Saturday, April 18, 2009

This is the face I make when I am pretending to be a kitty

I have a small love affair with Brooklyn that I still haven't quite been able to get over. I got back from my week long trip about two or so weeks ago and I still dream of pizza wherever I go. I sort of equate Spring Break with the idea that I need to start over somehow. Reset. Clean out. Most other people equate it with getting trashed and being where the sun is always shining. This year, I really needed to purge myself of a few things (some vomit happened, but not related to alcohol, I'll spare you the details) and I can say that I feel a lot better now than before I left.

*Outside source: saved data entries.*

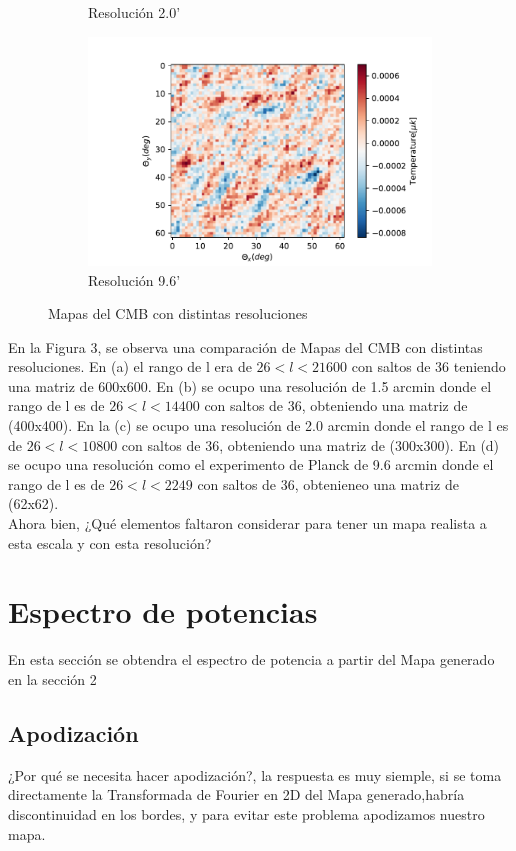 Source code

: \documentclass[a4paper]{article}
\begin{document}
\begin{figure}
\begin{subfigure}[b]{0.45\linewidth}
\caption{Resolución 2.0'}
\label{fig:CMB2ma}
\end{subfigure}
\begin{subfigure}[b]{0.45\linewidth}
\includegraphics[width=\linewidth]{CMB96ma.pdf}
\caption{Resolución 9.6'}
\label{fig:CMB2ma}
\end{subfigure}
\caption{Mapas del CMB con distintas resoluciones}
\label{fig:westminster}
\end{figure}

En la Figura 3, se observa una comparación de Mapas del CMB con distintas resoluciones. 
En (a) el rango de l era de $26<l<21600$ con saltos de 36 teniendo una matriz de 600x600. 
En (b) se ocupo una resolución de 1.5 arcmin donde el rango de l es  de $26<l<14400$  con saltos de 36, obteniendo una matriz de (400x400).
En la (c) se ocupo una resolución de 2.0 arcmin donde el rango de l es de $ 26<l<10800$ con saltos de 36, obteniendo una matriz de (300x300).
En (d) se ocupo una resolución como el experimento de Planck de 9.6 arcmin donde el rango de l es de $26<l<2249$ con saltos de 36, obtenieneo una matriz de (62x62).\\

Ahora bien, ¿Qué elementos faltaron considerar para tener un mapa realista a esta escala y con esta resolución?


\section{Espectro de potencias}
En esta sección se obtendra el espectro de potencia a partir del Mapa generado en la sección 2

\subsection{Apodización}
¿Por qué se necesita hacer apodización?, la respuesta es muy siemple, si se toma directamente la Transformada de Fourier en 2D del Mapa generado,habría discontinuidad en los bordes, y para evitar este problema apodizamos nuestro mapa.
\end{document}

I spent time with a person in my life who I needed to be with. Some people are put on this Earth to love you unconditionally and she is one of those people. Its not quite the love that is obvious. Its something different, much more hidden. We don't have the kind of relationship where we need to gaze into each others eyes and say I love you. Oh no. We just have this incredible bond, like sisters, and being an only child, its a bond that I can't get enough of. To make matters AWESOME, our other sister joined us from across the country and I felt like the trio of BEST EVER AMAZING-NESS was completed and my reset button went haywire. In a good way. When I stop to think about all the problems and issues present in my life. I have to shake my head and laugh. I have some of the best friends anyone could ask for. Friends who, despite my faults and awkward moments, love me for who I am and continually remind me why.